Naja, aber Java hätte schon so eine lib mitliefern können, meiner Meinung nach - auf eine Webcam zuzugreifen ist ja nichts abwegiges... Und mit SoundInput kann es immerhin auch umgehen

..... und da war ich mal der Meinung Duke müsste Flash doch problemlos überholen.. >.>


----------



## tröööhöööt (1. Nov 2012)

wie ich im letzten satz erwähnte : java wurde für sowas eigentlich nicht konzipiert ...

flash hat es halt geschafft einen standard zwischen webcam-herstellern, dem usb-standard (über die eigentlich jede webcam angeschlossen ist), verschiedenen OS und deren standard-schnittstellen und -teribern und der eigenen sprache zu etablieren bei mitlerweile alle mitziehen ...

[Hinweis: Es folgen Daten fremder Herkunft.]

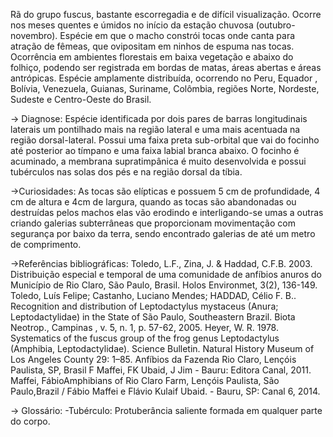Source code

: ﻿Rã do grupo fuscus, bastante escorregadia e de difícil visualização. Ocorre nos meses quentes e úmidos no início da estação chuvosa (outubro-novembro). Espécie em que o macho constrói tocas onde canta para atração de fêmeas, que ovipositam em ninhos de espuma nas tocas. Ocorrência em ambientes florestais em baixa vegetação e abaixo do folhiço, podendo ser registrada em bordas de matas, áreas abertas e áreas antrópicas.
Espécie amplamente distribuída, ocorrendo no Peru, Equador , Bolívia, Venezuela, Guianas, Suriname, Colômbia, regiões Norte, Nordeste, Sudeste e Centro-Oeste do Brasil.


-> Diagnose:
Espécie identificada por dois pares de barras longitudinais laterais um pontilhado mais na região lateral e uma mais acentuada na região dorsal-lateral. Possui uma faixa preta sub-orbital que vai do focinho até posterior ao tímpano e uma faixa labial branca abaixo. O focinho é acuminado, a membrana supratimpânica é muito desenvolvida e possui tubérculos nas solas dos pés e na região dorsal da tíbia.


->Curiosidades:
As tocas são elípticas e possuem 5 cm de profundidade, 4 cm de altura e 4cm de largura, quando as tocas são abandonadas ou destruídas pelos machos elas vão erodindo e interligando-se umas a outras criando galerias subterrâneas que proporcionam movimentação com segurança por baixo da terra, sendo encontrado galerias de até um metro de comprimento.
          
->Referências bibliográficas:
Toledo, L.F., Zina, J. & Haddad, C.F.B. 2003. Distribuição especial e temporal de uma comunidade de anfíbios anuros do Município de Rio Claro, São Paulo, Brasil. Holos Environmet, 3(2), 136-149.   
Toledo, Luís Felipe; Castanho, Luciano Mendes; HADDAD, Célio F. B.. Recognition and distribution of Leptodactylus mystaceus (Anura; Leptodactylidae) in the State of São Paulo, Southeastern Brazil. Biota Neotrop.,  Campinas ,  v. 5, n. 1, p. 57-62,    2005. 
Heyer, W. R. 1978. Systematics of the fuscus group of the frog genus Leptodactylus (Amphibia, Leptodactylidae). Science Bulletin. Natural History Museum of Los Angeles County 29: 1–85.
Anfíbios da Fazenda Rio Claro, Lençóis Paulista, SP, Brasil  F Maffei, FK Ubaid, J Jim - Bauru: Editora Canal, 2011.
Maffei, FábioAmphibians of Rio Claro Farm, Lençóis Paulista, São Paulo,Brazil / Fábio Maffei e Flávio Kulaif Ubaid. - Bauru, SP: Canal 6, 2014.








-> Glossário:
-Tubérculo: Protuberância saliente formada em qualquer parte do corpo.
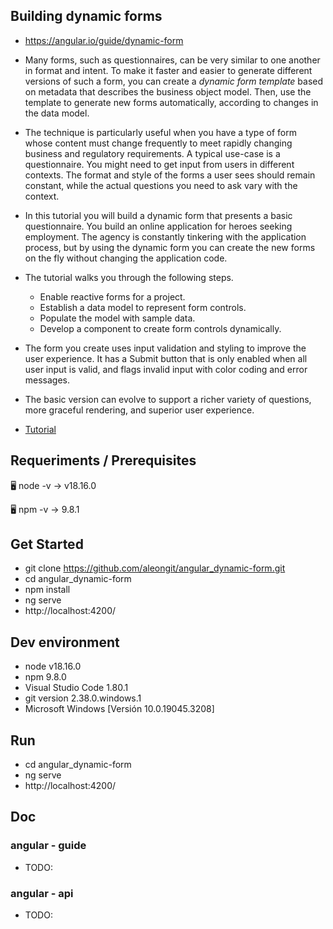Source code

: ## Building dynamic forms

- https://angular.io/guide/dynamic-form

- Many forms, such as questionnaires, can be very similar to one another in format and intent. To make it faster and easier to generate different versions of such a form, you can create a *dynamic form template* based on metadata that describes the business object model. Then, use the template to generate new forms automatically, according to changes in the data model.

- The technique is particularly useful when you have a type of form whose content must change frequently to meet rapidly changing business and regulatory requirements. A typical use-case is a questionnaire. You might need to get input from users in different contexts. The format and style of the forms a user sees should remain constant, while the actual questions you need to ask vary with the context.

- In this tutorial you will build a dynamic form that presents a basic questionnaire. You build an online application for heroes seeking employment. The agency is constantly tinkering with the application process, but by using the dynamic form you can create the new forms on the fly without changing the application code.

- The tutorial walks you through the following steps.

    - Enable reactive forms for a project.
    - Establish a data model to represent form controls.
    - Populate the model with sample data.
    - Develop a component to create form controls dynamically.

- The form you create uses input validation and styling to improve the user experience. It has a Submit button that is only enabled when all user input is valid, and flags invalid input with color coding and error messages.

- The basic version can evolve to support a richer variety of questions, more graceful rendering, and superior user experience.

- [Tutorial](tutorial.md)




## Requeriments / Prerequisites

🖥️ node -v
→ v18.16.0

🖥️ npm -v
→ 9.8.1



## Get Started

- git clone https://github.com/aleongit/angular_dynamic-form.git
- cd angular_dynamic-form
- npm install
- ng serve
- http://localhost:4200/



## Dev environment

- node v18.16.0
- npm 9.8.0
- Visual Studio Code 1.80.1
- git version 2.38.0.windows.1
- Microsoft Windows [Versión 10.0.19045.3208]




## Run

- cd angular_dynamic-form
- ng serve
- http://localhost:4200/




## Doc


### angular - guide
- TODO:



### angular - api
- TODO:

wenn sich oracle jetzt noch was für java selbst ausdenken würde wäre es am sinnvollsten die anbindung system-schnittstelle<->flash nachzuprogrammieren und abei auf java anzupassen ...

ich habe zwar nicht gegoogled ... würde aber behaupten das es bereits entsprechende libs gibt ...
nachteil natürlich : um system-treiber zu laden brauchts ein signiertes applet ... was vielleicht auch ein weiterer grund ist ... denn einem applet freiwillig zu gestatten die sandbox zu verlassen macht man nur im äußersten notfall wenn es wirklich nicht anders geht ...


----------



## Kr0e (3. Nov 2012)

Flash oder Unity !!! Vergiss Java beim thema Media, glaub mir  Versuch mal ein H264 Video mit Swing abzuspielen. Viel Spaß.... 


Achja... Da du von Web redest... HTML 5 bietet in dieser Richtung massig viel an und das beste ... EINE API!


Man sollte nur in bestimmten Fällen zu Java greifen, es gibt so viele Werkzeuge für so viele Aufgaben.. Die Kunst des Programmierers ist, das richtige Werkzeug zu finden.
Hast du schonmal mit einem Telefon nen Nagel in die Wand gehauen ? Geht bestimmt auch.. iwie


----------



## OSBI_Fan (4. Nov 2012)

Hallo BigH,

*hier findest Du ein Webcam Logger für Java:*

http://www.java-forum.org/codeschnipsel-u-projekte/141466-webcam-logging-java.html

*Und hier der Thread: Aufzeichnung und Wiedergabe von Webcam*

http://www.java-forum.org/allgemeine-java-themen/141024-aufzeichnung-wiedergabe-webcam.html

Ich hoffe, das hilft Dir erst mal weiter.

Grüße
OSBI_Fan

OSBI = Open Source Business Intelligence


----------



## RawBit (5. Nov 2012)

OSBI_Fan hat gesagt.:


> Hallo BigH,
> 
> *hier findest Du ein Webcam Logger für Java:*
> 
> ...



Danke dir, werde mir das mal zu Gemüte führen.


----------



## Kr0e (5. Nov 2012)

Bedenke, dass das schwerste nicht das Aufzeichnen des Webcam Videos ist...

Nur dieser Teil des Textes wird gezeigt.